But fear not, gentle reader. I will do my best to get your batteries running again, as we have a lot of knowledge to generate in this one.
Throw your magnets in the air like you just don’t care
Ok, long story short, no one was sleeping in the first decades of the 19th century. Ørsted opened a window to a completely new domain of physics and everyone lost their minds on the subject of electrodynamics. This discipline was so fresh that making significant progress was… I’m gonna say easy. If someone wanted to claim originality on any new experiment or phenomenon, then every second had to count.
The scientific centers in Paris and London were trying to outdo each other, on which can deliver the more spectacular and mind-bending display of their mastery of electricity and magnetism. Efforts in each city were led primarily by Ampère and Faraday, respectively. Both knew that the other was only a moment away from taking the advantage in the competition for the truth.
By the end of the 20’s we could rotate wires around magnets, magnets around wires and, as a result, even got the first electric motor going. One could say we got a pretty good handle on the flow of electricity (though not its nature) and the magnetic effects it caused.
But what about the other way around? Can a flow of magnetism cause electricity?
Perhaps this question was obvious, but no one had the time to explore it properly given the breakneck schedules of the researchers at the time. Maybe the notion was so completely outside the reservation that it simply hadn’t occurred to anyone for a while.

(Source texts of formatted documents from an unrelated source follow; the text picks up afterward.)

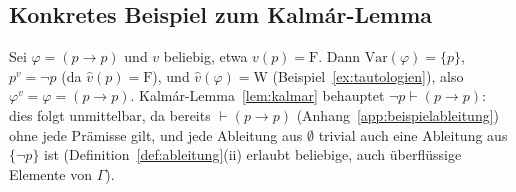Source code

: \documentclass[12pt, a4paper]{article}
\theoremstyle{definition}
\theoremstyle{remark}
\newcommand{\W}{\mathrm{W}}
\newcommand{\F}{\mathrm{F}}
\newcommand{\Var}{\mathrm{Var}}
\begin{document}
\subsection{Konkretes Beispiel zum Kalmár-Lemma}
\label{app:kalmar_beispiel}

Sei $\varphi = (p\to p)$ und $v$ beliebig, etwa $v(p)=\F$. Dann $\Var(\varphi)=\{p\}$, $p^v=\neg p$ (da $\hat v(p)=\F$), und $\hat v(\varphi)=\W$ (Beispiel~\ref{ex:tautologien}), also $\varphi^v=\varphi=(p\to p)$. Kalmár-Lemma~\ref{lem:kalmar} behauptet $\neg p \vdash (p\to p)$: dies folgt unmittelbar, da bereits $\vdash (p\to p)$ (Anhang~\ref{app:beispielableitung}) ohne jede Prämisse gilt, und jede Ableitung aus $\emptyset$ trivial auch eine Ableitung aus $\{\neg p\}$ ist (Definition~\ref{def:ableitung}(ii) erlaubt beliebige, auch überflüssige Elemente von $\Gamma$).
\end{document}
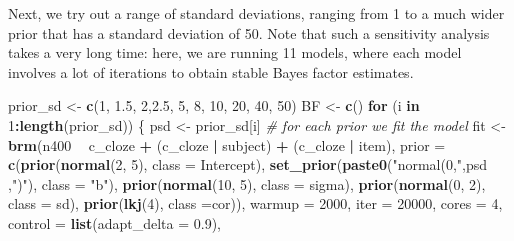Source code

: \documentclass[12pt,]{krantz}
\newenvironment{Shaded}{\begin{snugshade}}{\end{snugshade}}
\newcommand{\KeywordTok}[1]{\textcolor[rgb]{0.13,0.29,0.53}{\textbf{#1}}}
\newcommand{\DataTypeTok}[1]{\textcolor[rgb]{0.13,0.29,0.53}{#1}}
\newcommand{\DecValTok}[1]{\textcolor[rgb]{0.00,0.00,0.81}{#1}}
\newcommand{\FloatTok}[1]{\textcolor[rgb]{0.00,0.00,0.81}{#1}}
\newcommand{\StringTok}[1]{\textcolor[rgb]{0.31,0.60,0.02}{#1}}
\newcommand{\CommentTok}[1]{\textcolor[rgb]{0.56,0.35,0.01}{\textit{#1}}}
\newcommand{\ControlFlowTok}[1]{\textcolor[rgb]{0.13,0.29,0.53}{\textbf{#1}}}
\newcommand{\OperatorTok}[1]{\textcolor[rgb]{0.81,0.36,0.00}{\textbf{#1}}}
\newcommand{\NormalTok}[1]{#1}
\theoremstyle{definition}
\theoremstyle{definition}
\theoremstyle{definition}
\theoremstyle{remark}
\begin{document}
Next, we try out a range of standard deviations, ranging from 1 to a
much wider prior that has a standard deviation of 50. Note that such a
sensitivity analysis takes a very long time: here, we are running 11
models, where each model involves a lot of iterations to obtain stable
Bayes factor estimates.

\begin{Shaded}
\begin{Highlighting}[]
\NormalTok{prior_sd <-}\StringTok{ }\KeywordTok{c}\NormalTok{(}\DecValTok{1}\NormalTok{, }\FloatTok{1.5}\NormalTok{, }\DecValTok{2}\NormalTok{,}\FloatTok{2.5}\NormalTok{, }\DecValTok{5}\NormalTok{, }\DecValTok{8}\NormalTok{, }\DecValTok{10}\NormalTok{, }\DecValTok{20}\NormalTok{, }\DecValTok{40}\NormalTok{, }\DecValTok{50}\NormalTok{)}
\NormalTok{BF <-}\StringTok{ }\KeywordTok{c}\NormalTok{()}
\ControlFlowTok{for}\NormalTok{ (i }\ControlFlowTok{in} \DecValTok{1}\OperatorTok{:}\KeywordTok{length}\NormalTok{(prior_sd)) \{}
\NormalTok{    psd <-}\StringTok{ }\NormalTok{prior_sd[i]}
      \CommentTok{# for each prior we fit the model}
\NormalTok{    fit <-}\StringTok{ }\KeywordTok{brm}\NormalTok{(n400 }\OperatorTok{~}\StringTok{ }\NormalTok{c_cloze }\OperatorTok{+}\StringTok{ }\NormalTok{(c_cloze }\OperatorTok{|}\StringTok{ }\NormalTok{subject) }\OperatorTok{+}\StringTok{ }\NormalTok{(c_cloze }\OperatorTok{|}\StringTok{ }\NormalTok{item),}
               \DataTypeTok{prior =}
                 \KeywordTok{c}\NormalTok{(}\KeywordTok{prior}\NormalTok{(}\KeywordTok{normal}\NormalTok{(}\DecValTok{2}\NormalTok{, }\DecValTok{5}\NormalTok{), }\DataTypeTok{class =}\NormalTok{ Intercept),}
                   \KeywordTok{set_prior}\NormalTok{(}\KeywordTok{paste0}\NormalTok{(}\StringTok{"normal(0,"}\NormalTok{,psd ,}\StringTok{")"}\NormalTok{), }\DataTypeTok{class =} \StringTok{"b"}\NormalTok{),}
                   \KeywordTok{prior}\NormalTok{(}\KeywordTok{normal}\NormalTok{(}\DecValTok{10}\NormalTok{, }\DecValTok{5}\NormalTok{), }\DataTypeTok{class =}\NormalTok{ sigma),}
                   \KeywordTok{prior}\NormalTok{(}\KeywordTok{normal}\NormalTok{(}\DecValTok{0}\NormalTok{, }\DecValTok{2}\NormalTok{), }\DataTypeTok{class =}\NormalTok{ sd),}
                   \KeywordTok{prior}\NormalTok{(}\KeywordTok{lkj}\NormalTok{(}\DecValTok{4}\NormalTok{), }\DataTypeTok{class =}\NormalTok{cor)),}
               \DataTypeTok{warmup  =} \DecValTok{2000}\NormalTok{,}
               \DataTypeTok{iter    =} \DecValTok{20000}\NormalTok{,}
               \DataTypeTok{cores   =} \DecValTok{4}\NormalTok{,}
               \DataTypeTok{control =} \KeywordTok{list}\NormalTok{(}\DataTypeTok{adapt_delta =} \FloatTok{0.9}\NormalTok{),}

\end{Highlighting}
\end{Shaded}
\end{document}
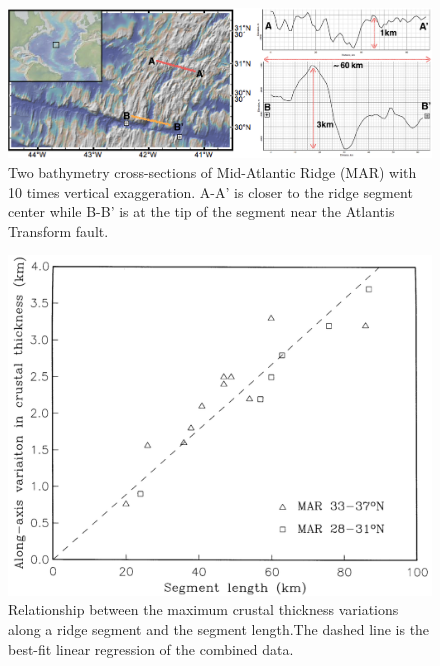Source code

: \begin{figure}[H]
 \centering
  \includegraphics[scale=0.4]{./Figures/fig_Intro2_1.png}
 \caption{\small{Two bathymetry cross-sections of Mid-Atlantic Ridge (MAR) with 10 times vertical exaggeration. A-A' is closer to the ridge segment center while B-B' is at the tip of the segment near the Atlantis Transform fault.}}
 \label{fig_Intro2_1}
\end{figure}

\begin{figure}[H]
 \centering
  \includegraphics[scale=0.3]{./Figures/fig_Intro3_1.png}
 \caption{\small{Relationship between the maximum crustal thickness variations along a ridge segment and the segment length.The dashed line is the best-fit linear regression of the combined data. \citep{Chen1999}}}
 \label{fig_Intro3_1}
\end{figure}

%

We’ll never know. Why? Because in 1831 Michael Faraday stated in his diary that he has discovered magnetic induction, but in his excitement forgot to tell us how. At least, he had the sense to tell us of the experiment. It looked almost like this:
His version was a bit more primitive but you get the point.
Ok, so what’s happening here?
Faraday closed the circuit on the coiled wire on the left — the one with the battery (a Voltaic pile back then). The wire was wrapped around the iron ring, without touching it. Once the current started flowing from the battery, a magnetic field was generated from the left coil. The right coiled wire also didn’t touch the ring. Finally, the magnetic field from the left made a new, induced current run through the right wire, which Faraday noticed by the needle on his galvanometer (a compass, really) moving. This is a somewhat modern explanation. Faraday wasn’t exactly sure how the induced current was actually made.
Needless to say, he was excited:
“Upon using the power of one hundred pair of plates with this ring, the impulse at the galvanometer, when contact was completed or broken, was so great as to make the needle spin round rapidly four or five times before the air and terrestrial magnetism could reduce its motion to mere oscillations.”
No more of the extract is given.